[Task objective]: Repeat the whole listing below, word for word.

[Recorded data]:
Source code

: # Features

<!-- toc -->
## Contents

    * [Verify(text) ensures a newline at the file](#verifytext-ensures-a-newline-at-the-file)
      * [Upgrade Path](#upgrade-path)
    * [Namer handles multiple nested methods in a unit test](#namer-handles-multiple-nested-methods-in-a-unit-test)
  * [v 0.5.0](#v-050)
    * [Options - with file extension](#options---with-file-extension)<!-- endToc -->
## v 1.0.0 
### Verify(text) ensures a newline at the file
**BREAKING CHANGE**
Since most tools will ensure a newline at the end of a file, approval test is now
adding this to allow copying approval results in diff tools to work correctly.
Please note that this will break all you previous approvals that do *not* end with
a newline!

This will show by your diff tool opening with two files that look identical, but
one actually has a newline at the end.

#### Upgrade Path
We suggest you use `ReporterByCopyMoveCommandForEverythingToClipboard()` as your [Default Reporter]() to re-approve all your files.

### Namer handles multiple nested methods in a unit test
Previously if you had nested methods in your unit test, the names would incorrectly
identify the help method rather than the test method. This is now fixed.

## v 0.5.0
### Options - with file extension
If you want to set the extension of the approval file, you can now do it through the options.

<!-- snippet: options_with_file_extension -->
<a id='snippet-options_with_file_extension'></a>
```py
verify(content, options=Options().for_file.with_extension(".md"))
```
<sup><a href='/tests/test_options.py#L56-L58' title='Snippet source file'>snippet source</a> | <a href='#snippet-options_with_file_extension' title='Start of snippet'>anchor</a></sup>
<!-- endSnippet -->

[Solved problem]:
Source code

: # Features

<!-- toc -->
## Contents

    * [Verify(text) ensures a newline at the file](#verifytext-ensures-a-newline-at-the-file)
      * [Upgrade Path](#upgrade-path)
    * [Namer handles multiple nested methods in a unit test](#namer-handles-multiple-nested-methods-in-a-unit-test)
  * [v 0.5.0](#v-050)
    * [Options - with file extension](#options---with-file-extension)<!-- endToc -->
## v 1.0.0 
### Verify(text) ensures a newline at the file
**BREAKING CHANGE**
Since most tools will ensure a newline at the end of a file, approval test is now
adding this to allow copying approval results in diff tools to work correctly.
Please note that this will break all you previous approvals that do *not* end with
a newline!

This will show by your diff tool opening with two files that look identical, but
one actually has a newline at the end.

#### Upgrade Path
We suggest you use `ReporterByCopyMoveCommandForEverythingToClipboard()` as your [Default Reporter]() to re-approve all your files.

### Namer handles multiple nested methods in a unit test
Previously if you had nested methods in your unit test, the names would incorrectly
identify the help method rather than the test method. This is now fixed.

## v 0.5.0
### Options - with file extension
If you want to set the extension of the approval file, you can now do it through the options.

<!-- snippet: options_with_file_extension -->
<a id='snippet-options_with_file_extension'></a>
```py
verify(content, options=Options().for_file.with_extension(".md"))
```
<sup><a href='/tests/test_options.py#L56-L58' title='Snippet source file'>snippet source</a> | <a href='#snippet-options_with_file_extension' title='Start of snippet'>anchor</a></sup>
<!-- endSnippet -->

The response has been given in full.